Payne la miró estupefacto.

– Tú dijiste… -Se humedeció los labios-. Cuando viste el Sunday Times, el reportaje sobre él… dijiste…

– No dije nada de nada. -Corrine guardó su inhalador en el bolso, que cerró con un chasquido-. Oh, puede que dijera que la cara de aquel hombre me sonaba, pero te equivocaste por completo al pensar que le había identificado. Incluso puede que dijera que me recordaba vagamente al chico que me había mancillado tantos años antes, pero no pude decir más, porque han pasado muchísimos años, querido Robbie. Y sólo fue una noche. Una espantosa noche de pesadilla que me gustaría borrar de mi memoria. ¿Cómo voy a olvidarla, ahora que me has hecho esto? Ahora los periódicos, las revistas y la tele me bombardearán con horribles preguntas que removerán el pasado, que me obligarán a recordar, que harán pensar a Sam… hasta es posible que me abandone. ¿Era eso lo que querías? ¿Querías que Sam me dejara, Robbie? ¿Por eso has hecho estas cosas terribles? ¿Porque ibas a perderme por otro hombre y querías evitarlo? ¿Querías destruir el amor que Sam siente por mí?

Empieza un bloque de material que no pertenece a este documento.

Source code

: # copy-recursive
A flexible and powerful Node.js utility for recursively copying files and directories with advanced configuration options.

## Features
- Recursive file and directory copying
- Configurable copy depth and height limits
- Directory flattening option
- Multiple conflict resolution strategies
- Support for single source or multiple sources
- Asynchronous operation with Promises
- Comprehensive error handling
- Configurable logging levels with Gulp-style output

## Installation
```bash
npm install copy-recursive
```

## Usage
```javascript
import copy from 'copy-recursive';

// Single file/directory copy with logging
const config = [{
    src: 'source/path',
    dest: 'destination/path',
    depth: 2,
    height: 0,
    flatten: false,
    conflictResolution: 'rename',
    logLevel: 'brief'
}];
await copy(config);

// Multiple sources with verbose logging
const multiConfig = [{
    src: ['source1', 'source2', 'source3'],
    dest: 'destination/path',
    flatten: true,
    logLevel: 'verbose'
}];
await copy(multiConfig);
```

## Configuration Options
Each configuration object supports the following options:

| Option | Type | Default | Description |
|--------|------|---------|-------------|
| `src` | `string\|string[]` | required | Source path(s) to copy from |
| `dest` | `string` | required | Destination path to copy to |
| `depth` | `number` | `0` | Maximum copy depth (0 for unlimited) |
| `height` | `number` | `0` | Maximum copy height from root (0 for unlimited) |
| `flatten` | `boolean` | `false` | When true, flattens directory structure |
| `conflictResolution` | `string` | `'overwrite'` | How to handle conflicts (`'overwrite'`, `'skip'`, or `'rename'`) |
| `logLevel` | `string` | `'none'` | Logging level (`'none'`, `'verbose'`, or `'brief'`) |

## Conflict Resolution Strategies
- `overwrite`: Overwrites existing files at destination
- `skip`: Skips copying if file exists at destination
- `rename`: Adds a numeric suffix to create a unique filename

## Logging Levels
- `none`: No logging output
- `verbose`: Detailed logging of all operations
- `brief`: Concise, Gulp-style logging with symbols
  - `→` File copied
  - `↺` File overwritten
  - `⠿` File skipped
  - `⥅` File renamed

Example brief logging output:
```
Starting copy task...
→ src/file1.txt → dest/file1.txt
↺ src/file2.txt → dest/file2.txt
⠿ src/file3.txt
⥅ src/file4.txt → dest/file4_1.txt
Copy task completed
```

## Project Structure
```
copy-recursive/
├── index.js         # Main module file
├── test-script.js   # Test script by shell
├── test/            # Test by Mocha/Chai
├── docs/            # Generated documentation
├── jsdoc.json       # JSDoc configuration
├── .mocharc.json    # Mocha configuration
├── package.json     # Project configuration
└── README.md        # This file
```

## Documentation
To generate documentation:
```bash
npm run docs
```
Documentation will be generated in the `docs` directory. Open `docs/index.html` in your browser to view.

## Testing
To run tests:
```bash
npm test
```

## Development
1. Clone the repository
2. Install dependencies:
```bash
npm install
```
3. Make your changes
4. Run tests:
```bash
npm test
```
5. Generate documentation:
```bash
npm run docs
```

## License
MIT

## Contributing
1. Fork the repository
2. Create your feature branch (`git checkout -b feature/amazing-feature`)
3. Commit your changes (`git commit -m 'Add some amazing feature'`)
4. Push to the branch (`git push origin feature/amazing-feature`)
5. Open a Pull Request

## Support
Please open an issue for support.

– ¡No! Lo hice porque él te hizo sufrir, y cuando un hombre hace sufrir a una mujer, ha de pagar.

– Pero si no lo hizo. No fue… Robbie, lo entendiste mal. No fue ese hombre.

– Sí que lo fue. Tú lo dijiste. Recuerdo que me pasaste el artículo de la revista, señalaste Baverstock y dijiste: «Éste es el hombre, Robbie. Me llevó a la fábrica de hielo una noche de mayo. Me hizo beber de una botella de jerez, y él también bebió, y luego me arrojó al suelo. Intentó estrangularme, así que cedí. Eso fue lo que pasó. Éste es el hombre.»

– No -protestó la mujer-. Yo nunca dije eso. Tal vez dijera que me recordaba…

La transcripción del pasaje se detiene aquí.